How to complete this task:
Please print exactly the lines below, from the start of the material up to and including the line with "最后，在本课程结束时，我将介", but none of the pictures.
====== Record excerpts ======
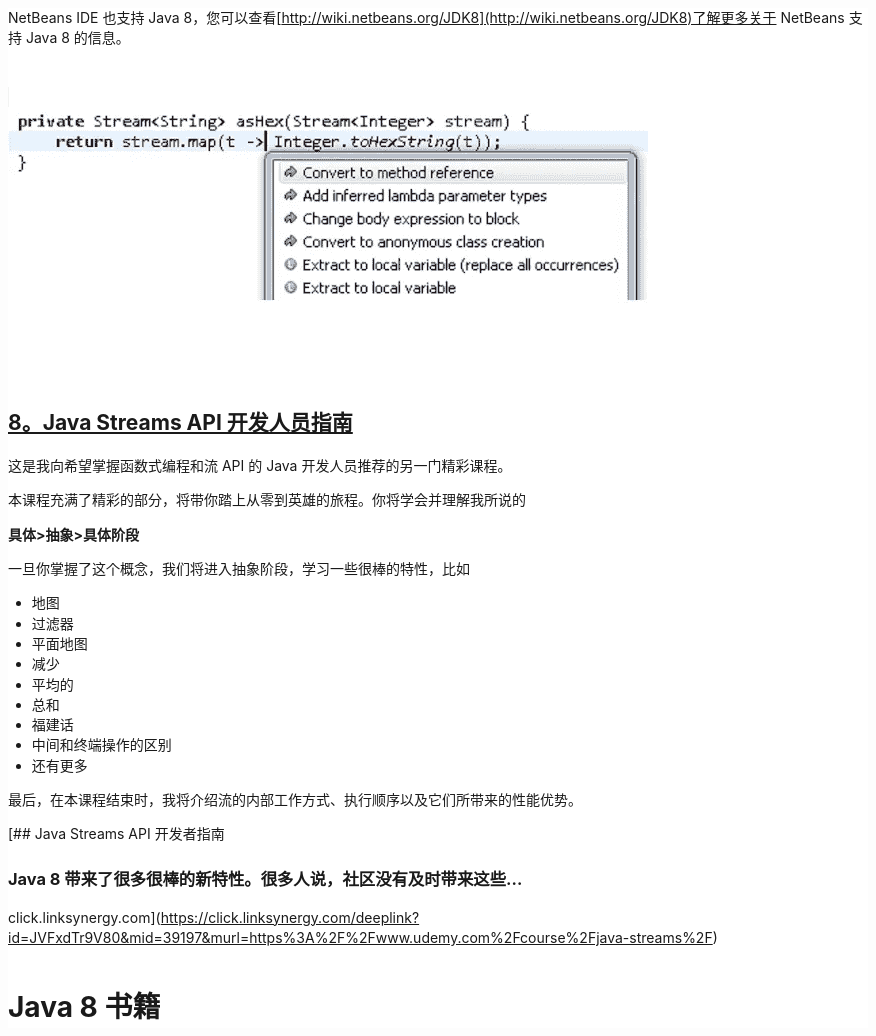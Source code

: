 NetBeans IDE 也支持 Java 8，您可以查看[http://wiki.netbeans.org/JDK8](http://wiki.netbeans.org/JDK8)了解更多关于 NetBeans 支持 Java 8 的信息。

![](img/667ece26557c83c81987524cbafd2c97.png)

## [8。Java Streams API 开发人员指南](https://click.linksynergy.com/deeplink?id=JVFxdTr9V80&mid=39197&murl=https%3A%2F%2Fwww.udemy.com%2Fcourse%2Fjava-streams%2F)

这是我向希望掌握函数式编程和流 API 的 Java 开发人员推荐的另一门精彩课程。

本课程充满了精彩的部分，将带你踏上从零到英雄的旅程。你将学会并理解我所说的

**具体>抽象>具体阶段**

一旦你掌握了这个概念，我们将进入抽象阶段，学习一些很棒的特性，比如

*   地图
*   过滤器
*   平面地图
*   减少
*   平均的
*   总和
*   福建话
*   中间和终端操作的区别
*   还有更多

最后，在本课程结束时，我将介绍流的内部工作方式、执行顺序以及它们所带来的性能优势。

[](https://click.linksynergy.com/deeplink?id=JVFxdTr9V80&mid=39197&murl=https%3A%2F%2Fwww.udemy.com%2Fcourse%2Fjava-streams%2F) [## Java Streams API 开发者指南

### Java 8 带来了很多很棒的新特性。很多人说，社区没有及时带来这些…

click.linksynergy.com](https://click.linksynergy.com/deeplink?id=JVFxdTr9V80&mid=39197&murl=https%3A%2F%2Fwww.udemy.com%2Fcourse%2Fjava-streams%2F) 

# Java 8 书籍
======
Written answer:
Source code

: NetBeans IDE 也支持 Java 8，您可以查看[http://wiki.netbeans.org/JDK8](http://wiki.netbeans.org/JDK8)了解更多关于 NetBeans 支持 Java 8 的信息。

![](img/667ece26557c83c81987524cbafd2c97.png)

## [8。Java Streams API 开发人员指南](https://click.linksynergy.com/deeplink?id=JVFxdTr9V80&mid=39197&murl=https%3A%2F%2Fwww.udemy.com%2Fcourse%2Fjava-streams%2F)

这是我向希望掌握函数式编程和流 API 的 Java 开发人员推荐的另一门精彩课程。

本课程充满了精彩的部分，将带你踏上从零到英雄的旅程。你将学会并理解我所说的

**具体>抽象>具体阶段**

一旦你掌握了这个概念，我们将进入抽象阶段，学习一些很棒的特性，比如

*   地图
*   过滤器
*   平面地图
*   减少
*   平均的
*   总和
*   福建话
*   中间和终端操作的区别
*   还有更多

最后，在本课程结束时，我将介绍流的内部工作方式、执行顺序以及它们所带来的性能优势。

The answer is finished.